Your objective:
For each line in the data below that holds "sulla", return a copy.

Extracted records
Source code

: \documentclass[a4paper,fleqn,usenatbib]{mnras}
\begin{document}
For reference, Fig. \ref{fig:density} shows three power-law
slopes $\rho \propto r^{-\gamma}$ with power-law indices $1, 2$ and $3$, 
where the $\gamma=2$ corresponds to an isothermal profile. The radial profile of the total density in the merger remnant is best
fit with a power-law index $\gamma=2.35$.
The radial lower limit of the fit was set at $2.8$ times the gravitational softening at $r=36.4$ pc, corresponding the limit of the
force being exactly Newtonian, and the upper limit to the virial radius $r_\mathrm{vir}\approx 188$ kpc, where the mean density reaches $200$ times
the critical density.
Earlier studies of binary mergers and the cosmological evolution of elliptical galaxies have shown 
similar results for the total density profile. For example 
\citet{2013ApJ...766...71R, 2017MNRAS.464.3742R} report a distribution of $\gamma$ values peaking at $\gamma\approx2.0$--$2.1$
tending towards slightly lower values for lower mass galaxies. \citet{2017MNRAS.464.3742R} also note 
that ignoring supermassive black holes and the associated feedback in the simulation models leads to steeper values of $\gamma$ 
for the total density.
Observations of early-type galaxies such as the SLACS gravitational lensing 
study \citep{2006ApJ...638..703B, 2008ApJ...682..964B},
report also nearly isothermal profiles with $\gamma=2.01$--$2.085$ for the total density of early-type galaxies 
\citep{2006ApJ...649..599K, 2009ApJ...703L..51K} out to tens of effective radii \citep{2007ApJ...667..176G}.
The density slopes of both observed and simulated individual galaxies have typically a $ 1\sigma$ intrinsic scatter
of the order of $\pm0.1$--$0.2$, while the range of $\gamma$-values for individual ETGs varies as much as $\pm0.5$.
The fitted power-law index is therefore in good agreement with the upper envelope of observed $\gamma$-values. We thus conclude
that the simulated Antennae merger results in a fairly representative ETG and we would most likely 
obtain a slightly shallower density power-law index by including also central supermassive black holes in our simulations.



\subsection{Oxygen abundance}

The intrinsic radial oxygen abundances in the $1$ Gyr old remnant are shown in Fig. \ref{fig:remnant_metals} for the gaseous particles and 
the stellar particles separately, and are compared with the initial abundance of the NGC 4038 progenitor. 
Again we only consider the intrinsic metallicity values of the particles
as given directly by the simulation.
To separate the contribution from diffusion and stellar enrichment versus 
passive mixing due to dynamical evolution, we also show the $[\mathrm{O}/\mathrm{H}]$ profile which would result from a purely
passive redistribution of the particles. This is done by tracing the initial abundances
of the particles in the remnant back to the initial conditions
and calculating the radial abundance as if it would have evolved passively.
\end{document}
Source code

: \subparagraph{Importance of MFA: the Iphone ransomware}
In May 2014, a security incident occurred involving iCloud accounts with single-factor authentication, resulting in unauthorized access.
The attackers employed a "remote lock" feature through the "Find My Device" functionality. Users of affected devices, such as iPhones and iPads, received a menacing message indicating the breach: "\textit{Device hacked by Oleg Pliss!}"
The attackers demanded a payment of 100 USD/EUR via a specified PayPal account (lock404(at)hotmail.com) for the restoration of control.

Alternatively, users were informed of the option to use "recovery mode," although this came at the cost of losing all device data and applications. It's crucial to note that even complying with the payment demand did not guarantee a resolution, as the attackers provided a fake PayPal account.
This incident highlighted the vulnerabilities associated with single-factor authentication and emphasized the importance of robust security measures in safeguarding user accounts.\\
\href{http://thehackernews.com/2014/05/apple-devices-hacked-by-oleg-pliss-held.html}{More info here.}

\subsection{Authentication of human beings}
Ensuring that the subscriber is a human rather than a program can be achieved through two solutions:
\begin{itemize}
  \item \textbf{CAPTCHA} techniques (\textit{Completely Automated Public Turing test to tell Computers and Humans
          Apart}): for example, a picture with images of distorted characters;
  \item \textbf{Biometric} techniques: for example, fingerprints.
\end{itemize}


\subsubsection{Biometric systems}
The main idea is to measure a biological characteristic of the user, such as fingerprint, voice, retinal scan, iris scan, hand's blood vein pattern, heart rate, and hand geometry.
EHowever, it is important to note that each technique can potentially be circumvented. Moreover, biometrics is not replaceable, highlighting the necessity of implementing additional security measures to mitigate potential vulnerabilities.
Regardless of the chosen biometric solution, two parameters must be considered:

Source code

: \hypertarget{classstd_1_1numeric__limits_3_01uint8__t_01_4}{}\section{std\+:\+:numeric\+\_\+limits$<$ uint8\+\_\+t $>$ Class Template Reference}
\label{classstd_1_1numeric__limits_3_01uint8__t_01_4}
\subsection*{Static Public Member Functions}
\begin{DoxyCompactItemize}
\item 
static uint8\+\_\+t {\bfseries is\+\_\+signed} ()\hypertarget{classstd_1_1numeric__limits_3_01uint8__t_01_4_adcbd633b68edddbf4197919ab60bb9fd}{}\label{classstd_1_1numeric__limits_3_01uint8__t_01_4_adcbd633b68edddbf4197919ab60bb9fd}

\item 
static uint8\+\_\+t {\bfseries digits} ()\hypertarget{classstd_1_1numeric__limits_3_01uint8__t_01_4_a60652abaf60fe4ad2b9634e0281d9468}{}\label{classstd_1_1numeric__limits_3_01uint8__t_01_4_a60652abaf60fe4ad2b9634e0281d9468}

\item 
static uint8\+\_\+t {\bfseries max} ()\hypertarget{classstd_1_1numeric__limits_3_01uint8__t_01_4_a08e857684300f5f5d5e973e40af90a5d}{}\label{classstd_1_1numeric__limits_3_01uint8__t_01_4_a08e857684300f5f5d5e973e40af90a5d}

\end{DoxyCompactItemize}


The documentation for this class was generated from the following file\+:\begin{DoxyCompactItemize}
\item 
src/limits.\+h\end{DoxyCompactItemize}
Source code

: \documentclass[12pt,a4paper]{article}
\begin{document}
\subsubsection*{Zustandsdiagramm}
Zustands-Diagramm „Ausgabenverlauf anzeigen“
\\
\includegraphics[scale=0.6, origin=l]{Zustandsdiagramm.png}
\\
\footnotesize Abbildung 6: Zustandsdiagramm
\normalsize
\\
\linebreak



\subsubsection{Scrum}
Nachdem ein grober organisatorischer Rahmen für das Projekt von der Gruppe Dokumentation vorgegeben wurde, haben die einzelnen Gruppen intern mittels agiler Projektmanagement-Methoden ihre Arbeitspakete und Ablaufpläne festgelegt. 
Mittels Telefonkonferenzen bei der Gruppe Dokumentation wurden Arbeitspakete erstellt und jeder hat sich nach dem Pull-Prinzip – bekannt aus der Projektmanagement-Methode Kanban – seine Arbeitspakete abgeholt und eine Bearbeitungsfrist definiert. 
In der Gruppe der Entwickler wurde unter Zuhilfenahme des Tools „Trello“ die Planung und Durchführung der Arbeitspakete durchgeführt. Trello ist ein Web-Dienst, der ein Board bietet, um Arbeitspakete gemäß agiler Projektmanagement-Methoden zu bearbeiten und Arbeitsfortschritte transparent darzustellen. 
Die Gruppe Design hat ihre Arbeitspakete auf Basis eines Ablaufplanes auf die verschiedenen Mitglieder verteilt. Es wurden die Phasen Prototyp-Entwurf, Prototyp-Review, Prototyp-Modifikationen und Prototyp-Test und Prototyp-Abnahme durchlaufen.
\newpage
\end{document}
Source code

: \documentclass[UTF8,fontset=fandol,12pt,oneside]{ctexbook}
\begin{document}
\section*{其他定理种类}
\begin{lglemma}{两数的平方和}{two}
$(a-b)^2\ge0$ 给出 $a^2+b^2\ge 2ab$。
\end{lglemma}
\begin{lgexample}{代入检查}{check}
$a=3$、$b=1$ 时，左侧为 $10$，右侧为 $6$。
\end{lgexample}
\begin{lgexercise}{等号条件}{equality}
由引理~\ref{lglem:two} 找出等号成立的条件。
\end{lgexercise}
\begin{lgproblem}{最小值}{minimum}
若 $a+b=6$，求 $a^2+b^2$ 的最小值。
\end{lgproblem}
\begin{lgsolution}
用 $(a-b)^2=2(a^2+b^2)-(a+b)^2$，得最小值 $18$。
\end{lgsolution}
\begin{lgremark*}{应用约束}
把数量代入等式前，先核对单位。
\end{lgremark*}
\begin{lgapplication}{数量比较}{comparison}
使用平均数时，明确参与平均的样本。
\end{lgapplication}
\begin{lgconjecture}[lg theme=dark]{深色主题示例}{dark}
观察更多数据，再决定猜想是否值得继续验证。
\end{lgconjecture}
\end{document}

---

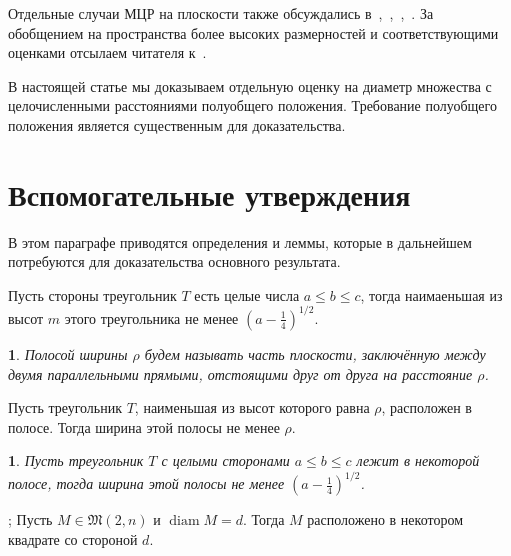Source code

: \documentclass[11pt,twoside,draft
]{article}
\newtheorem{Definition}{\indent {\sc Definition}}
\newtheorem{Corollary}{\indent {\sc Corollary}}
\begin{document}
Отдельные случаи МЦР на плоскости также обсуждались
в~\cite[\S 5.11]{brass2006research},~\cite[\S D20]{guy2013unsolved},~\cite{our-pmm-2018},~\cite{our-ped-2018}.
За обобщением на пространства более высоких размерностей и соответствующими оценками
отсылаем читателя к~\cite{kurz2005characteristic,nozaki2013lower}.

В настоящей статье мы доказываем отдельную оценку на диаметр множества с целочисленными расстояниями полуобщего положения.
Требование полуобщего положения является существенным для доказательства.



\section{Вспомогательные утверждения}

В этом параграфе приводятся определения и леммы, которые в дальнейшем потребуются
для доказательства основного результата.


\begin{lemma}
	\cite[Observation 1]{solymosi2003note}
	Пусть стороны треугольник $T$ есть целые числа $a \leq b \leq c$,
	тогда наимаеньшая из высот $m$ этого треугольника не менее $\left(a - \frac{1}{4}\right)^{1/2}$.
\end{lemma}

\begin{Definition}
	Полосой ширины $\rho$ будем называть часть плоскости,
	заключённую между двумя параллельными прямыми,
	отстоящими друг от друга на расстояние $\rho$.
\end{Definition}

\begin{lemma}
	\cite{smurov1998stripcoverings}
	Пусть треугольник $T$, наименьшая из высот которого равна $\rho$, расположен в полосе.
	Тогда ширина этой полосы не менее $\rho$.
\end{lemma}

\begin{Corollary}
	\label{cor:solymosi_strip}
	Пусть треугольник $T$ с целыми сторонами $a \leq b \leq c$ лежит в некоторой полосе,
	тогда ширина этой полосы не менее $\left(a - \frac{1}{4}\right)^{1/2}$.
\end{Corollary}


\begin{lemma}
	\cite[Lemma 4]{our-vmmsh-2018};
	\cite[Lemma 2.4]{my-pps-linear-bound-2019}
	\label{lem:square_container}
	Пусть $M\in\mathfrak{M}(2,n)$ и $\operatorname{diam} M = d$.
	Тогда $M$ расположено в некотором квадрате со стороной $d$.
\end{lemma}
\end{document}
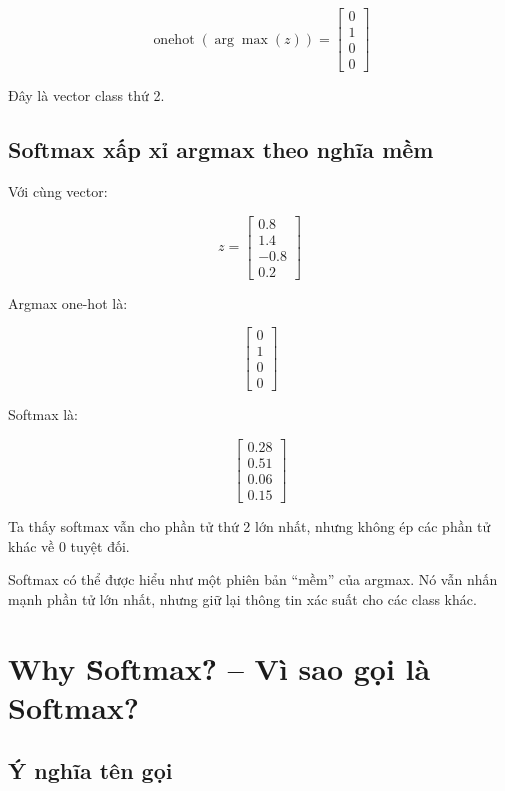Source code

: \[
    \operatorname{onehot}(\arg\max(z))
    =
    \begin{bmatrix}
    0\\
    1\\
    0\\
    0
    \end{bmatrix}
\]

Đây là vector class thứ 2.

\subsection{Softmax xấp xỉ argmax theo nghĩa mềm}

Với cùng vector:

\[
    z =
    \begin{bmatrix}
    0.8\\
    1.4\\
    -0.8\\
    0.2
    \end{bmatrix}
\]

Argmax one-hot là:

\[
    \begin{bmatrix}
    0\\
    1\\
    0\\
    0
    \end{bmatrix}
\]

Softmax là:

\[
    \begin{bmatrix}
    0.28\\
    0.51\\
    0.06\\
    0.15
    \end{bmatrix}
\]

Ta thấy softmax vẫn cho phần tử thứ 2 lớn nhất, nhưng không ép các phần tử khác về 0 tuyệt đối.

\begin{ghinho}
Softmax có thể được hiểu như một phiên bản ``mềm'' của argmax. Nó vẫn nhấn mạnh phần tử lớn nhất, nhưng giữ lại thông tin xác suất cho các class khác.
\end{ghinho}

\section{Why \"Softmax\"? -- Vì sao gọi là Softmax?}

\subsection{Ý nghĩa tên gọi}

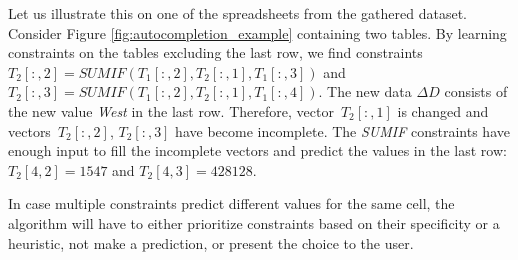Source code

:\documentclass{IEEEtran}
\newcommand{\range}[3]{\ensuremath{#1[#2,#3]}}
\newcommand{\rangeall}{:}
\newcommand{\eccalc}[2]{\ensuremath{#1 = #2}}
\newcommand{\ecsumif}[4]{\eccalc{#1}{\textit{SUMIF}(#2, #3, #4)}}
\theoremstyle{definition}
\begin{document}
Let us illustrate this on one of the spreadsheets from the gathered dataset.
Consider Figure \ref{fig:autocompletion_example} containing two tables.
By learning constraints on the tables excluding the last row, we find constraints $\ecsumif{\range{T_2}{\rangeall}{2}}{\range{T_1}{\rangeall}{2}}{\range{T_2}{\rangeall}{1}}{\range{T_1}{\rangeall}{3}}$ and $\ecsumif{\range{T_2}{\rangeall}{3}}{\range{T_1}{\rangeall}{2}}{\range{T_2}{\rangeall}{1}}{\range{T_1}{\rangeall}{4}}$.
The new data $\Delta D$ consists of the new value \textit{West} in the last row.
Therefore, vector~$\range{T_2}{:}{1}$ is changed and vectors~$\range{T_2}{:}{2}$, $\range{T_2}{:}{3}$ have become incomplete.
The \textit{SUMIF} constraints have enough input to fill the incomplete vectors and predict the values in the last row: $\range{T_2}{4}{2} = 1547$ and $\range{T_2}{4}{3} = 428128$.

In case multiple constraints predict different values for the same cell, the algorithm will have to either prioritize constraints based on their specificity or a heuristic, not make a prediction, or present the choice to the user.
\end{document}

---

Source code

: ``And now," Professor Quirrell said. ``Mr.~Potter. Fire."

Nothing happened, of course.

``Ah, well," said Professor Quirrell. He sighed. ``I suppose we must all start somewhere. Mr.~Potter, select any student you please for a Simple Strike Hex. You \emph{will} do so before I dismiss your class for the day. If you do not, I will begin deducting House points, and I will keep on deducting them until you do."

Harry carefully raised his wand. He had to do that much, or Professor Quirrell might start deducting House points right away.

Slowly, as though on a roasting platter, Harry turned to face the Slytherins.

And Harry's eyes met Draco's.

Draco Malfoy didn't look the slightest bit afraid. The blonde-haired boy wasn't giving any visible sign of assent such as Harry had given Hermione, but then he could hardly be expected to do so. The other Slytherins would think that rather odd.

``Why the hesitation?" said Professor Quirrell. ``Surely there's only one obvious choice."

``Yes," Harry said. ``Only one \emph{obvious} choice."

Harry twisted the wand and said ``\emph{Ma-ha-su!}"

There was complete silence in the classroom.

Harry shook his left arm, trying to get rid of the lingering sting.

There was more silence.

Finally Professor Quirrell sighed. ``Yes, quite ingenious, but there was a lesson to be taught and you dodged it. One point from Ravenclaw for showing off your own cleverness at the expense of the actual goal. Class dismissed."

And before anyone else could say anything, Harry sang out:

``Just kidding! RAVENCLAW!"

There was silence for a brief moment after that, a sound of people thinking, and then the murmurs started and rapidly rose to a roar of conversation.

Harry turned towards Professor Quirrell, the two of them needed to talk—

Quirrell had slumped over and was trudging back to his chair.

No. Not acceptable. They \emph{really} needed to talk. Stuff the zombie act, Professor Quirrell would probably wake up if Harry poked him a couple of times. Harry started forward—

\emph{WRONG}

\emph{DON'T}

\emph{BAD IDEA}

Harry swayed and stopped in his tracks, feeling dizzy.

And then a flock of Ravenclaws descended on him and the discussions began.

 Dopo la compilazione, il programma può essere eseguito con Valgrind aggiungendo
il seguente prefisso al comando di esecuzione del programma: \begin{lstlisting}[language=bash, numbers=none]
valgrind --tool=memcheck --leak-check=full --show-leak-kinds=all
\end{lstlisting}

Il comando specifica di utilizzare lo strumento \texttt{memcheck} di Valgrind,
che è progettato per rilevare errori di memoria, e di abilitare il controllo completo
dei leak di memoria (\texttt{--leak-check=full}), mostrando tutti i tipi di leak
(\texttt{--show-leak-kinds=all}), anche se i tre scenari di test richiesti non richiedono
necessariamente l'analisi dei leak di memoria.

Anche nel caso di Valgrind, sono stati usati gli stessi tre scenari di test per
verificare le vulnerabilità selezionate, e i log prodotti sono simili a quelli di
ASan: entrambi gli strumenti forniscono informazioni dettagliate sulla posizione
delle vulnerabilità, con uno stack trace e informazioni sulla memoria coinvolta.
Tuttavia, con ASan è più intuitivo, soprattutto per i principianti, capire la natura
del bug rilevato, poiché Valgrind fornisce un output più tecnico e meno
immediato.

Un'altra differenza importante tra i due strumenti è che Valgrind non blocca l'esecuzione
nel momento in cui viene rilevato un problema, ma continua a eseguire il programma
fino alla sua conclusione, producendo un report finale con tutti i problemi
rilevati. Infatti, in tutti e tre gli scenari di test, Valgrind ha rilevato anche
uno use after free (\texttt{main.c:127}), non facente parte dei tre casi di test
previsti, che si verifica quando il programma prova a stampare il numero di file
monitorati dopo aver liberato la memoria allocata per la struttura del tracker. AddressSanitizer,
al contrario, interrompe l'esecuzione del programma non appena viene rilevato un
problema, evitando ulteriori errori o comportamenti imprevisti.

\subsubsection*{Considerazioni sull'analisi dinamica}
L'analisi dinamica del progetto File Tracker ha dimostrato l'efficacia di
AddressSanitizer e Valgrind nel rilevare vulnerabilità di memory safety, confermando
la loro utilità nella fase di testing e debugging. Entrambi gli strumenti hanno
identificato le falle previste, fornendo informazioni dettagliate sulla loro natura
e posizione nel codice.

Written response:
ASan: entrambi gli strumenti forniscono informazioni dettagliate sulla posizione
delle vulnerabilità, con uno stack trace e informazioni sulla memoria coinvolta.
identificato le falle previste, fornendo informazioni dettagliate sulla loro natura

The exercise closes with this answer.